**YOUR ASSIGNMENT**
Each line from the first entry to the line with "### Exploration و", both included, is to be returned unchanged, with any pictures dropped.

Collected data
=== Begin Enclosure ===
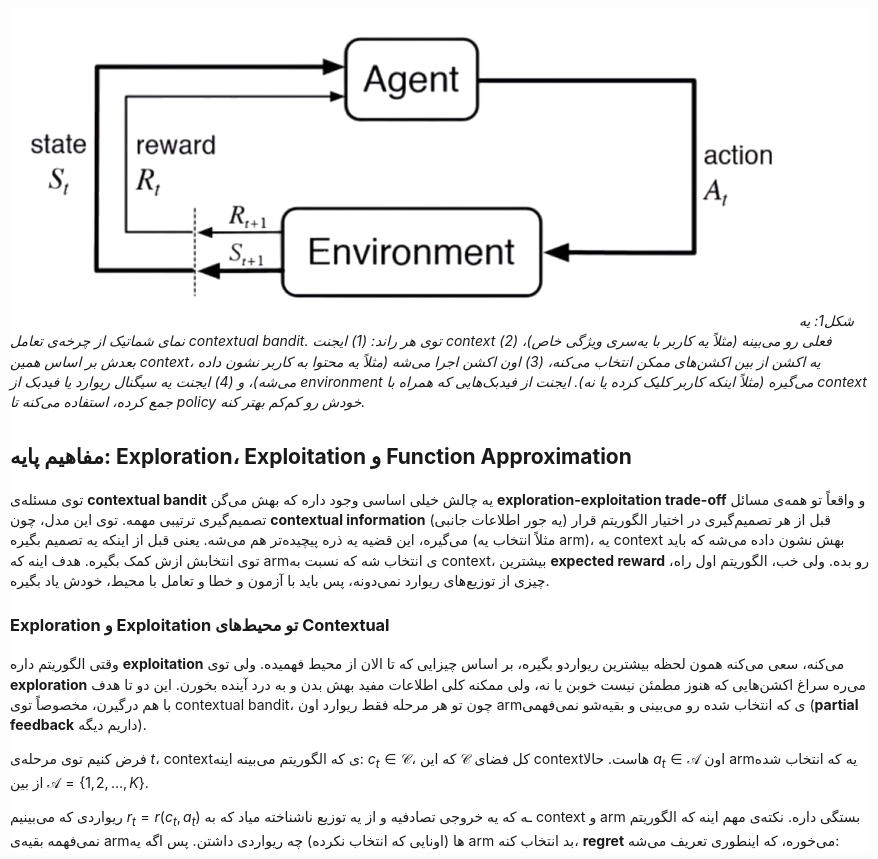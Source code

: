 ![full scheme](Pictures/1.png)
*شکل1: یه نمای شماتیک از چرخه‌ی تعامل contextual bandit. توی هر راند:
(1) ایجنت context فعلی رو می‌بینه (مثلاً یه کاربر با یه‌سری ویژگی خاص)،
(2) بعدش بر اساس همین context، یه اکشن از بین اکشن‌های ممکن انتخاب می‌کنه،
(3) اون اکشن اجرا می‌شه (مثلاً یه محتوا به کاربر نشون داده می‌شه)،
و (4) ایجنت یه سیگنال ریوارد یا فیدبک از environment می‌گیره (مثلاً اینکه کاربر کلیک کرده یا نه).
ایجنت از فیدبک‌هایی که همراه با context جمع کرده، استفاده می‌کنه تا policy خودش رو کم‌کم بهتر کنه.*





## مفاهیم پایه: Exploration، Exploitation و Function Approximation

توی مسئله‌ی **contextual bandit** یه چالش خیلی اساسی وجود داره که بهش می‌گن **exploration-exploitation trade-off** و واقعاً تو همه‌ی مسائل تصمیم‌گیری ترتیبی مهمه. توی این مدل، چون **contextual information** (یه جور اطلاعات جانبی) قبل از هر تصمیم‌گیری در اختیار الگوریتم قرار می‌گیره، این قضیه یه ذره پیچیده‌تر هم می‌شه. یعنی قبل از اینکه یه تصمیم بگیره (مثلاً انتخاب یه arm)، یه context بهش نشون داده می‌شه که باید توی انتخابش ازش کمک بگیره. هدف اینه که armی انتخاب شه که نسبت به context، بیشترین **expected reward** رو بده. ولی خب، الگوریتم اول راه، چیزی از توزیع‌های ریوارد نمی‌دونه، پس باید با آزمون و خطا و تعامل با محیط، خودش یاد بگیره.

### Exploration و Exploitation تو محیط‌های Contextual

وقتی الگوریتم داره **exploitation** می‌کنه، سعی می‌کنه همون لحظه بیشترین ریواردو بگیره، بر اساس چیزایی که تا الان از محیط فهمیده. ولی توی **exploration** می‌ره سراغ اکشن‌هایی که هنوز مطمئن نیست خوبن یا نه، ولی ممکنه کلی اطلاعات مفید بهش بدن و به درد آینده بخورن. این دو تا هدف با هم درگیرن، مخصوصاً توی contextual bandit، چون تو هر مرحله فقط ریوارد اون armی که انتخاب شده رو می‌بینی و بقیه‌شو نمی‌فهمی (**partial feedback** داریم دیگه).

فرض کنیم توی مرحله‌ی $t$، contextی که الگوریتم می‌بینه اینه: $c_t \in \mathcal{C}$، که این $\mathcal{C}$ کل فضای contextهاست. حالا $a_t \in \mathcal{A}$ اون armیه که انتخاب شده از بین $\mathcal{A} = \{1, 2, \dots, K\}$.

ریواردی که می‌بینیم $r_t = r(c_t, a_t)$ ـه که یه خروجی تصادفیه و از یه توزیع ناشناخته میاد که به context و arm بستگی داره. نکته‌ی مهم اینه که الگوریتم نمی‌فهمه بقیه‌ی armها (اونایی که انتخاب نکرده) چه ریواردی داشتن. پس اگه یه arm بد انتخاب کنه، **regret** می‌خوره، که اینطوری تعریف می‌شه:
=== End Enclosure ===
**YOUR SOLUTION**
Source code

: ![full scheme](Pictures/1.png)
*شکل1: یه نمای شماتیک از چرخه‌ی تعامل contextual bandit. توی هر راند:
(1) ایجنت context فعلی رو می‌بینه (مثلاً یه کاربر با یه‌سری ویژگی خاص)،
(2) بعدش بر اساس همین context، یه اکشن از بین اکشن‌های ممکن انتخاب می‌کنه،
(3) اون اکشن اجرا می‌شه (مثلاً یه محتوا به کاربر نشون داده می‌شه)،
و (4) ایجنت یه سیگنال ریوارد یا فیدبک از environment می‌گیره (مثلاً اینکه کاربر کلیک کرده یا نه).
ایجنت از فیدبک‌هایی که همراه با context جمع کرده، استفاده می‌کنه تا policy خودش رو کم‌کم بهتر کنه.*





## مفاهیم پایه: Exploration، Exploitation و Function Approximation

توی مسئله‌ی **contextual bandit** یه چالش خیلی اساسی وجود داره که بهش می‌گن **exploration-exploitation trade-off** و واقعاً تو همه‌ی مسائل تصمیم‌گیری ترتیبی مهمه. توی این مدل، چون **contextual information** (یه جور اطلاعات جانبی) قبل از هر تصمیم‌گیری در اختیار الگوریتم قرار می‌گیره، این قضیه یه ذره پیچیده‌تر هم می‌شه. یعنی قبل از اینکه یه تصمیم بگیره (مثلاً انتخاب یه arm)، یه context بهش نشون داده می‌شه که باید توی انتخابش ازش کمک بگیره. هدف اینه که armی انتخاب شه که نسبت به context، بیشترین **expected reward** رو بده. ولی خب، الگوریتم اول راه، چیزی از توزیع‌های ریوارد نمی‌دونه، پس باید با آزمون و خطا و تعامل با محیط، خودش یاد بگیره.

### Exploration و Exploitation تو محیط‌های Contextual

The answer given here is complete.